Last reviewed: December 2025
Worked Examples
Example 1: Male Athlete BMR Calculation
Example 2: Female Weight Loss Planning
Background & Theory
The BMR RMR applies the following established principles and formulas. Sports statistics and performance metrics represent one of the most data-rich domains of applied mathematics available to the general public. Baseball, in particular, has developed an exceptionally dense vocabulary of calculated metrics. Earned run average (ERA) quantifies a pitcher's effectiveness as (earned runs ร 9) / innings pitched, normalising performance to a nine-inning standard regardless of how many complete games were pitched. WHIP, or walks and hits per inning pitched, is computed as (walks + hits) / innings pitched and provides a complementary measure of how frequently a pitcher allows baserunners. Batting average, one of the oldest statistics in the sport, is simply hits / at-bats, though more modern metrics such as on-base percentage and slugging percentage have largely supplanted it as primary performance indicators. The NFL passer rating formula is considerably more complex, combining completion percentage, yards per attempt, touchdown rate, and interception rate into a composite score scaled to a 0โ158.3 range. Golf handicap calculation, now governed by the World Handicap System introduced in 2020, uses a Handicap Differential formula applied to the best 8 of a player's most recent 20 score differentials, with adjustments for course rating and slope. The Elo rating system, originally developed by physicist Arpad Elo for chess ranking in the 1960s, has become a widely adopted framework for competitive ranking in sports ranging from football to table tennis. It updates each player's rating after every match based on the margin of expected versus actual result. In endurance sports, pace calculation converts total time to a per-mile or per-kilometre rate, informing training intensity and race strategy. In cycling, power-to-weight ratio (watts per kilogram) is the primary determinant of climbing performance and is central to both professional race analysis and amateur fitness tracking. Fantasy sports scoring systems synthesise multiple individual statistics into aggregate point totals, requiring participants to understand the relative value of different performance categories across sports.
History
The history behind the BMR RMR traces back through the following developments.
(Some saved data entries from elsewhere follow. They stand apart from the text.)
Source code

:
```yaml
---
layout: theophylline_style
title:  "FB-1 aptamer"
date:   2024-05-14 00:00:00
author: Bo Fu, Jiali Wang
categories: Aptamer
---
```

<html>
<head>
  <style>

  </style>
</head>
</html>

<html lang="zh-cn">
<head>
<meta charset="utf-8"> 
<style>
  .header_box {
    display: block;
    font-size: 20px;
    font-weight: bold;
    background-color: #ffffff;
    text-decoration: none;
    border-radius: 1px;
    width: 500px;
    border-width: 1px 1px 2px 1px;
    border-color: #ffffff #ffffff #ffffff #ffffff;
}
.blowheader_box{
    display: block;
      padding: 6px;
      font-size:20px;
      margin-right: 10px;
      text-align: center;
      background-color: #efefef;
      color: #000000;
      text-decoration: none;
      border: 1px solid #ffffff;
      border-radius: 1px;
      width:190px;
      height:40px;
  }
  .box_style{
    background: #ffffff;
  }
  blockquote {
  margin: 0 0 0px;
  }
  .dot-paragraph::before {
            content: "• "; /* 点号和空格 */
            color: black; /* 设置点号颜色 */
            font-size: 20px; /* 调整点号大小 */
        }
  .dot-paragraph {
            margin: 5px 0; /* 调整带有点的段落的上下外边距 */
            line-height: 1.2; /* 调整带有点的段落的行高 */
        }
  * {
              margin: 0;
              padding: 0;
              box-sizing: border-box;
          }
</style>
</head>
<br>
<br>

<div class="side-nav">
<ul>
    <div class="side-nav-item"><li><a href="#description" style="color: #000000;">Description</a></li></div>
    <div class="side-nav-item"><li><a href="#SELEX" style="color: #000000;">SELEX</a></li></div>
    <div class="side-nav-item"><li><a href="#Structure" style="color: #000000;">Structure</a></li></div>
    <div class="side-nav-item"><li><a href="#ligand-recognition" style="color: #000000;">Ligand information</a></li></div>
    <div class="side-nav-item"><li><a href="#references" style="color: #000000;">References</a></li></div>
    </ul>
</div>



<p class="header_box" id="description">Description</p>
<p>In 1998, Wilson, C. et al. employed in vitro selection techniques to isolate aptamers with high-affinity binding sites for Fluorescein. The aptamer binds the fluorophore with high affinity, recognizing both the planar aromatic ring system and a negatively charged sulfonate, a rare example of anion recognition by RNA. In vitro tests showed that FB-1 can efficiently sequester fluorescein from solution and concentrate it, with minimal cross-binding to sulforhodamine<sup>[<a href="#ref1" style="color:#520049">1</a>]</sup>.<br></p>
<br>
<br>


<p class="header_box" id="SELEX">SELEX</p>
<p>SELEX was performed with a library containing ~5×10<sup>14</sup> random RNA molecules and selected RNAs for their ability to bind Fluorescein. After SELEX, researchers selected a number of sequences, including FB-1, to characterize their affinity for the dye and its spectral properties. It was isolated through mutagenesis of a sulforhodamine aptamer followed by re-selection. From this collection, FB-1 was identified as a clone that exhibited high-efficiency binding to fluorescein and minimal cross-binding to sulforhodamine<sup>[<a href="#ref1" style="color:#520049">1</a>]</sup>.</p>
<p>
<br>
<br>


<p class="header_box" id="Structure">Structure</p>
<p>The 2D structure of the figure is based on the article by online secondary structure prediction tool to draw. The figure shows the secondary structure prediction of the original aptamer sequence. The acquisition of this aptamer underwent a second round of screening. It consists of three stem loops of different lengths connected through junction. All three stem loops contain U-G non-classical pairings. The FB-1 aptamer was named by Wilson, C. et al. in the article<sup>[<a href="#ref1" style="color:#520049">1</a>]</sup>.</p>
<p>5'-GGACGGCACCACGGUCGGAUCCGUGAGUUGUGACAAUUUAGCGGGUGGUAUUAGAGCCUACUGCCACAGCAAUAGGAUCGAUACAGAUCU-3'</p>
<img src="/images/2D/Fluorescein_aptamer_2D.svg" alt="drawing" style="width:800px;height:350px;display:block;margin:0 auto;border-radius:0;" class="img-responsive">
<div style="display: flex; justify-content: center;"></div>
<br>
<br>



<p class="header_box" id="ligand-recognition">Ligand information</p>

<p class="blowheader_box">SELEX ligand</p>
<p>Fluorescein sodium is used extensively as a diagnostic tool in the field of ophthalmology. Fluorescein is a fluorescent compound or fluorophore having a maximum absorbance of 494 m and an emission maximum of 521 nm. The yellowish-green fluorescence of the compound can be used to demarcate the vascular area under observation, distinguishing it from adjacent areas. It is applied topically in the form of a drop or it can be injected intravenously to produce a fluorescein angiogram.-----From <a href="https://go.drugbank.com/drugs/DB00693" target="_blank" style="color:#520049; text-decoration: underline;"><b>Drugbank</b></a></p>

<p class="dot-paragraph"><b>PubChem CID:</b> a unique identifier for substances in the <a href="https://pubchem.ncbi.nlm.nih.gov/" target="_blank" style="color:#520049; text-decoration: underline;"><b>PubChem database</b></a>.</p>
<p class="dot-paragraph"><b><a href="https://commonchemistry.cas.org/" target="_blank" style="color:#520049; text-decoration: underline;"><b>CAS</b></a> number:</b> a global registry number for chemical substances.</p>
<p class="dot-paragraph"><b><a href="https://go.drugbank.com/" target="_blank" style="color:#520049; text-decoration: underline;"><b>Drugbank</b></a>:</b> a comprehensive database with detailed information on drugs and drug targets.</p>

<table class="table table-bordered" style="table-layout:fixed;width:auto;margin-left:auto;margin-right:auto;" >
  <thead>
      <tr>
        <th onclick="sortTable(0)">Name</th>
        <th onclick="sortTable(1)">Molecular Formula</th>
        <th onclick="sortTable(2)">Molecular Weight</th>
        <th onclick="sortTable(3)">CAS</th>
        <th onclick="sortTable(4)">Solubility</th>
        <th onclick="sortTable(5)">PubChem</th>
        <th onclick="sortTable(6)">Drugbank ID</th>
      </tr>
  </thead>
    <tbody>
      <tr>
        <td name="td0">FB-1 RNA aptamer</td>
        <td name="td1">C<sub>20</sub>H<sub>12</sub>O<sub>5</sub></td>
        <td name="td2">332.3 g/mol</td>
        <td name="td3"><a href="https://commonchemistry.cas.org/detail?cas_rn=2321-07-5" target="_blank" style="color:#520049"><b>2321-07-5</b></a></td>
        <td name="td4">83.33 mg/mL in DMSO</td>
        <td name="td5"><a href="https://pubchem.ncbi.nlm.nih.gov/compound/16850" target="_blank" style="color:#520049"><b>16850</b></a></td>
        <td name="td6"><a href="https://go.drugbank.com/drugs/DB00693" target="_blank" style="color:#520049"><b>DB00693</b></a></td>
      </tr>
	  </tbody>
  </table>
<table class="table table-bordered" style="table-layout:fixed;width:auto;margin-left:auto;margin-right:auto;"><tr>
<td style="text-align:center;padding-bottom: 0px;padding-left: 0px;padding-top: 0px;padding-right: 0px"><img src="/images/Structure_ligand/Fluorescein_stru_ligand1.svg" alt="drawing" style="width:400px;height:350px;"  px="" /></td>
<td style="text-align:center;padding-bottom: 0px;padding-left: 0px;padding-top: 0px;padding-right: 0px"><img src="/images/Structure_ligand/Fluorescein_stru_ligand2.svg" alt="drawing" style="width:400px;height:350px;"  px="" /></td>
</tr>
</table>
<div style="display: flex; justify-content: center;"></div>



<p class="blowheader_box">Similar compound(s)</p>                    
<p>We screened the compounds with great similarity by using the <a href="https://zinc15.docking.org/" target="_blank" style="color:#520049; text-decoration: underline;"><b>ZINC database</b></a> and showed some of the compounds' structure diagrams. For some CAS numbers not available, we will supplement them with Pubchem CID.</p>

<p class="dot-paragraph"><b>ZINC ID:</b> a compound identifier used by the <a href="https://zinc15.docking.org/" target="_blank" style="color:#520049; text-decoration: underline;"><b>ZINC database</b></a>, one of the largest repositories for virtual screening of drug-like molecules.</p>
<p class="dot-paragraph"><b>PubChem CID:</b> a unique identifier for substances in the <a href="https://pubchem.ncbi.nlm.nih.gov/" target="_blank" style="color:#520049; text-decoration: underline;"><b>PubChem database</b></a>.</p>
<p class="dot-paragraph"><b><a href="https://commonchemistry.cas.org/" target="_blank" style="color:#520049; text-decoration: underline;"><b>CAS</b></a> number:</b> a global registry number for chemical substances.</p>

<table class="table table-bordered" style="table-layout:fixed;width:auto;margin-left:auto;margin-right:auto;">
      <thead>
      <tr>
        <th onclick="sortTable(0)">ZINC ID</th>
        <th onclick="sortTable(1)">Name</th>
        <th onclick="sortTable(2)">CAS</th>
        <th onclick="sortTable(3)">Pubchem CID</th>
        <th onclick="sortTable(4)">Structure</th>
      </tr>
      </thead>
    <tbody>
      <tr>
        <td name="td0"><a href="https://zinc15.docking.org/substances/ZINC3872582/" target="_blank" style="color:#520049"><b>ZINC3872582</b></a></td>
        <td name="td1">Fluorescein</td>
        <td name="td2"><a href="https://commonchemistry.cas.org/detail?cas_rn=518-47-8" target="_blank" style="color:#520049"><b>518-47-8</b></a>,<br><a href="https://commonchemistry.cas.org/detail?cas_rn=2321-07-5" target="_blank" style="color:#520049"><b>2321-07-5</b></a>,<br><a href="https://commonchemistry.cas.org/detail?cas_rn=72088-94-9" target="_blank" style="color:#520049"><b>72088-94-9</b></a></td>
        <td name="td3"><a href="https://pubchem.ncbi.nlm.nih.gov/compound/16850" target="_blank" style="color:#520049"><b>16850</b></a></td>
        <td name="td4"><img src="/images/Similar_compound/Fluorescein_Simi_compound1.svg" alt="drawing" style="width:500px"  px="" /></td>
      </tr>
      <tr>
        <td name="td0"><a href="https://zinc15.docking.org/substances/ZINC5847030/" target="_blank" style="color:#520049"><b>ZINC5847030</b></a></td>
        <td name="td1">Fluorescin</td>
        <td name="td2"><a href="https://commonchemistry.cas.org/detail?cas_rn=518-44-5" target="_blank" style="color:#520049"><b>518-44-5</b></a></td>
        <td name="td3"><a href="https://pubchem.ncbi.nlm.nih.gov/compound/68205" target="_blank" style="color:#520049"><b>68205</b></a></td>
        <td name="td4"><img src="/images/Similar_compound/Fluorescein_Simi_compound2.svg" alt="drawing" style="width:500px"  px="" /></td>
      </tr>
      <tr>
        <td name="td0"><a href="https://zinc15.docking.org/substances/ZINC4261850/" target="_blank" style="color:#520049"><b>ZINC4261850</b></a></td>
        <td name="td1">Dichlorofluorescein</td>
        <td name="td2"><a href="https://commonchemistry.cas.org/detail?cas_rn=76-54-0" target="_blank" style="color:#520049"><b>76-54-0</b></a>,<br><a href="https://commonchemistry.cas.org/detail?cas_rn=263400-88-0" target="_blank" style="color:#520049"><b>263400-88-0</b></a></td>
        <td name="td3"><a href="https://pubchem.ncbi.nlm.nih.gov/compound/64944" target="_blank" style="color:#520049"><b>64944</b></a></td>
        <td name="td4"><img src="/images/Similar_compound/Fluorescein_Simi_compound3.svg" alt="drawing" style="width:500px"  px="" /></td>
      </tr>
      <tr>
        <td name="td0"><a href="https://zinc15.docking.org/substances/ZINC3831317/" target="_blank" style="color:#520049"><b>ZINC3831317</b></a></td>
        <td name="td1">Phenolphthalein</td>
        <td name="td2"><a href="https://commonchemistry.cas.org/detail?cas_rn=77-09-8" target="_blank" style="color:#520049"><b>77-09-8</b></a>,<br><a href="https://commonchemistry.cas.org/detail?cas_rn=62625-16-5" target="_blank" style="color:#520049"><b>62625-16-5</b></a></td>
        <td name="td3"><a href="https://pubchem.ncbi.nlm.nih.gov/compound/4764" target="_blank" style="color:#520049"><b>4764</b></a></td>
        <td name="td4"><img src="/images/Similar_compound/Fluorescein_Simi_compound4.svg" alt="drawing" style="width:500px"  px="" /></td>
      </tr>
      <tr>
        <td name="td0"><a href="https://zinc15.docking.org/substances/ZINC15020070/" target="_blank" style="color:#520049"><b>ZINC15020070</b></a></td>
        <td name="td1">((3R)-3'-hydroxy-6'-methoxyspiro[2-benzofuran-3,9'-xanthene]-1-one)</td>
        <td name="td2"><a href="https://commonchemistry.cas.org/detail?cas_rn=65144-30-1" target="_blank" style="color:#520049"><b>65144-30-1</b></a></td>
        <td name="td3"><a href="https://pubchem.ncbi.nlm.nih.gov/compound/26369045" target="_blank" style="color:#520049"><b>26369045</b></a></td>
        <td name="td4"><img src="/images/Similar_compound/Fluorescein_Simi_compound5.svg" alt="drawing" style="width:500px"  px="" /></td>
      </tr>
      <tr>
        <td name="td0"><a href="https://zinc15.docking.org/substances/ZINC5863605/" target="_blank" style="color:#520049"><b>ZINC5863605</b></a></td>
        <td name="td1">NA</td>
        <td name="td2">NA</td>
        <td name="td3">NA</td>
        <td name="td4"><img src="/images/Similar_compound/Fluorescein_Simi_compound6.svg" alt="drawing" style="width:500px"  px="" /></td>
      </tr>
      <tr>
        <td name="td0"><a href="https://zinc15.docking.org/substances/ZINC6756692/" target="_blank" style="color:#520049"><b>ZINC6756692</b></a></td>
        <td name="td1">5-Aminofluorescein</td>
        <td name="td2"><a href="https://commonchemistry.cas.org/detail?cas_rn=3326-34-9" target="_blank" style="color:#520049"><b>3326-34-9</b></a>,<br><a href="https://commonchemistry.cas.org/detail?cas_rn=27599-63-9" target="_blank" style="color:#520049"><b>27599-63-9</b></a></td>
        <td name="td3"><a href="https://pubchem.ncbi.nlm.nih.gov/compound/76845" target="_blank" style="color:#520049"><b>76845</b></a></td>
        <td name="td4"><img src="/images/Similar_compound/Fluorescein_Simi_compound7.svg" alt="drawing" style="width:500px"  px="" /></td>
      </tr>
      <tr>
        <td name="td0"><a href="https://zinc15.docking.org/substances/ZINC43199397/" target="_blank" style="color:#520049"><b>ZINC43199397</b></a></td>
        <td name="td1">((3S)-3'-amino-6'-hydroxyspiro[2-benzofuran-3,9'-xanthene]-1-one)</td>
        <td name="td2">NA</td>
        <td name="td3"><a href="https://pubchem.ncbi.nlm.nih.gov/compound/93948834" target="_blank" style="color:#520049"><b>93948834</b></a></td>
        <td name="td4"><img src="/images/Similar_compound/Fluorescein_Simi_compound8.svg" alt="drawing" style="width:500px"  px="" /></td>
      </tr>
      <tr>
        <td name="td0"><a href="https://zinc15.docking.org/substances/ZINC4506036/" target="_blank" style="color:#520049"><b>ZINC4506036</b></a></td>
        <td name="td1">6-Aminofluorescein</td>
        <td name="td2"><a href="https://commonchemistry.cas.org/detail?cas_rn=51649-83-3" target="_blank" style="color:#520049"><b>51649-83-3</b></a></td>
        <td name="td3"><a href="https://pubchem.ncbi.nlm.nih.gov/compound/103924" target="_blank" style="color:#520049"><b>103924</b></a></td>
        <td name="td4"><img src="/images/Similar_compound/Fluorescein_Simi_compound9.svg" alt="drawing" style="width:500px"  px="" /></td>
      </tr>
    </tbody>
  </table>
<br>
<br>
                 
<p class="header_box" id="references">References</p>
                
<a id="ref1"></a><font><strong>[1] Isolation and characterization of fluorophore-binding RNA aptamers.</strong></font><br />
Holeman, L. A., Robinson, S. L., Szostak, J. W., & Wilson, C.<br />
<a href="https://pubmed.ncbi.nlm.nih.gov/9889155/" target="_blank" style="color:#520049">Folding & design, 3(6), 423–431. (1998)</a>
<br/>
Organised athletic competition has roots extending to ancient Greece, where the Olympic Games were held at Olympia beginning around 776 BCE. These early games were embedded in religious observance and civic identity, featuring events such as sprinting, wrestling, and the pentathlon. The codification of modern sport rules accelerated dramatically in 19th century Britain, where industrialisation created both the leisure time and the institutional infrastructure for organised competition. The Football Association formalised the rules of association football in 1863, and similar governing bodies for cricket, rugby, tennis, and athletics followed in subsequent decades. Pierre de Coubertin, a French educator inspired by the English model of sport as character-building, campaigned to revive the Olympic Games as a modern international institution. The first modern Summer Olympics were held in Athens in 1896, establishing the template for international multi-sport competition that has continued to the present. FIFA, the international governing body for association football, was founded in Paris in 1904 with seven member nations. The serious statistical analysis of baseball, later termed sabermetrics, was pioneered by writers and analysts including Bill James beginning in the late 1970s. James self-published his Baseball Abstract annuals starting in 1977, introducing rigorous empirical methods to a domain previously dominated by traditional counting statistics and subjective scouting. His work influenced a generation of analysts and front-office executives. The publication of Michael Lewis's Moneyball in 2003, documenting the Oakland Athletics' 2002 season and their use of on-base percentage and other undervalued metrics, brought sports analytics to mainstream attention. The subsequent analytics revolution reshaped hiring practices and game strategy across professional sports leagues. Fantasy sports, which require participants to engage directly with statistical outputs, grew from a hobby practised by a few thousand enthusiasts in the 1980s into a multi-billion dollar industry by the 2010s, with tens of millions of participants across football, baseball, basketball, and other sports.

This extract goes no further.